GOAL OF THE EXERCISE » Retype, word for word, every line from the one holding "## Properties" through the one holding "[[Back to Model" in the entries below, both included, and only those lines.

Dataset entries »
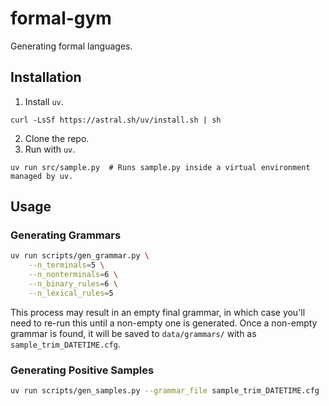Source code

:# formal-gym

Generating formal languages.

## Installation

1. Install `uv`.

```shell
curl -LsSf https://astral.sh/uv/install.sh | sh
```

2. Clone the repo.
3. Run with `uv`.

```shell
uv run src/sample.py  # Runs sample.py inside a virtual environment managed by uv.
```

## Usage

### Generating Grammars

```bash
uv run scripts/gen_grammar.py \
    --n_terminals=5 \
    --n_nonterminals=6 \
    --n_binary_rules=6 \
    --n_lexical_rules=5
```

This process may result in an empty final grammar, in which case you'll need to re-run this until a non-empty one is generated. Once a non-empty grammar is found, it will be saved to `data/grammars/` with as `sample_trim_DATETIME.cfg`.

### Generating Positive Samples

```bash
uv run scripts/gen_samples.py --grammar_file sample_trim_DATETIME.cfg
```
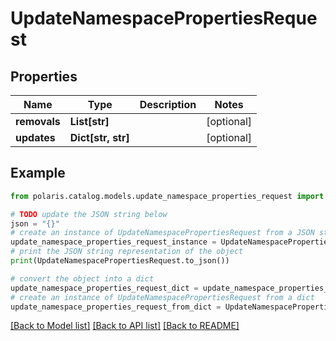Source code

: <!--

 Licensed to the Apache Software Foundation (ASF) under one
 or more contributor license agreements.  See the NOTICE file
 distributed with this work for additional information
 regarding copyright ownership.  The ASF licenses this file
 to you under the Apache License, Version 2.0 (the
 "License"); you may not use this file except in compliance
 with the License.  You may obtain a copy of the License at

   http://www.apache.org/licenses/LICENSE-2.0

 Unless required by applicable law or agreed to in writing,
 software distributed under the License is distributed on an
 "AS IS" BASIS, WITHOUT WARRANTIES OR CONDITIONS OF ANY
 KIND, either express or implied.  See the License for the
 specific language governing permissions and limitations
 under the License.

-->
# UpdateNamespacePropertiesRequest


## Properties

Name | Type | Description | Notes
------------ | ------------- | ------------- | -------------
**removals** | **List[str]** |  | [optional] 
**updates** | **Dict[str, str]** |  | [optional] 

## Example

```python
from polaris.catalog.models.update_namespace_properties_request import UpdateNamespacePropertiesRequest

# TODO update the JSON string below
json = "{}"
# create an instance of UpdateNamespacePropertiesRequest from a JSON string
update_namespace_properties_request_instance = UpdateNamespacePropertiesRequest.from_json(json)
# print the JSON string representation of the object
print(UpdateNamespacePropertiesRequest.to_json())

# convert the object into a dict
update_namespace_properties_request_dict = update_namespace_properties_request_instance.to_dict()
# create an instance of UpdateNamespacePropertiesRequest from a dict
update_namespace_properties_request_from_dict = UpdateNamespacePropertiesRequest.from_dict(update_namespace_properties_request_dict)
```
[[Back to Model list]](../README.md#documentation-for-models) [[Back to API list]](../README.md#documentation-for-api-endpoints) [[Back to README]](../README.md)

==

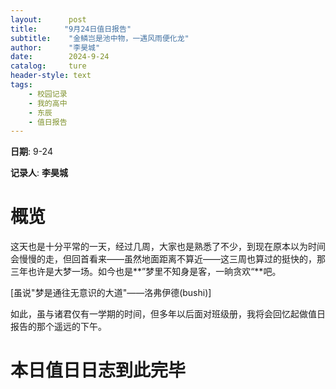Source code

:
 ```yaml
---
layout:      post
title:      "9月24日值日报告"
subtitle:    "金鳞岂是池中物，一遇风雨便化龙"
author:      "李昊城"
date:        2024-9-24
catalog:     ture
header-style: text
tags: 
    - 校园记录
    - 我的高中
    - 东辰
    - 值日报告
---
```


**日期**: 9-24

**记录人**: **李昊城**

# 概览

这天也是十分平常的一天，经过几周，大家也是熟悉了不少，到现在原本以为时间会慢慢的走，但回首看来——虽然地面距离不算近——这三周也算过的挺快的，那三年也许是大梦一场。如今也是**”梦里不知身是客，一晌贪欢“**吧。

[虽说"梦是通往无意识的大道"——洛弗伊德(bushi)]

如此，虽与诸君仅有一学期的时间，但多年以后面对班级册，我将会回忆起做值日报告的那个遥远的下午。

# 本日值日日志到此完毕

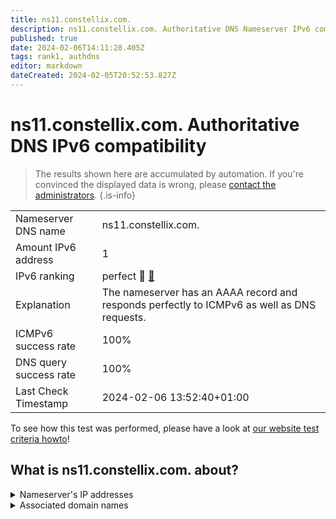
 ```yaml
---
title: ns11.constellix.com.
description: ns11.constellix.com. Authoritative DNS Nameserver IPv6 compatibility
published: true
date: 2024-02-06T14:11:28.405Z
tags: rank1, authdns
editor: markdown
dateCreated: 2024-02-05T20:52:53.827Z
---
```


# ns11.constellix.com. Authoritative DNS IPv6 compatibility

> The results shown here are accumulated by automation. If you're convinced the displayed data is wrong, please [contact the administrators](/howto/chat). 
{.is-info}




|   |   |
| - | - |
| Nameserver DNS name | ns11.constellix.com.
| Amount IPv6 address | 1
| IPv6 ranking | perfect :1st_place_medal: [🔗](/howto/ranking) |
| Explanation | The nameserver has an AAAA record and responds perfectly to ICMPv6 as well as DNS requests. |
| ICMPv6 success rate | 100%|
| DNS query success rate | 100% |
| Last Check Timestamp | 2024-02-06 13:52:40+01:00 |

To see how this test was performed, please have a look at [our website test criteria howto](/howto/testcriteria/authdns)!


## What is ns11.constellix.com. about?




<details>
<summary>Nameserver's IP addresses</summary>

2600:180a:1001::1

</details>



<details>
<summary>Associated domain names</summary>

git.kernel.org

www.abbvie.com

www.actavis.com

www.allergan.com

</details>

EXERCISE RESULT »
## Properties

Name | Type | Description | Notes
------------ | ------------- | ------------- | -------------
**removals** | **List[str]** |  | [optional] 
**updates** | **Dict[str, str]** |  | [optional] 

## Example

```python
from polaris.catalog.models.update_namespace_properties_request import UpdateNamespacePropertiesRequest

# TODO update the JSON string below
json = "{}"
# create an instance of UpdateNamespacePropertiesRequest from a JSON string
update_namespace_properties_request_instance = UpdateNamespacePropertiesRequest.from_json(json)
# print the JSON string representation of the object
print(UpdateNamespacePropertiesRequest.to_json())

# convert the object into a dict
update_namespace_properties_request_dict = update_namespace_properties_request_instance.to_dict()
# create an instance of UpdateNamespacePropertiesRequest from a dict
update_namespace_properties_request_from_dict = UpdateNamespacePropertiesRequest.from_dict(update_namespace_properties_request_dict)
```
[[Back to Model list]](../README.md#documentation-for-models) [[Back to API list]](../README.md#documentation-for-api-endpoints) [[Back to README]](../README.md)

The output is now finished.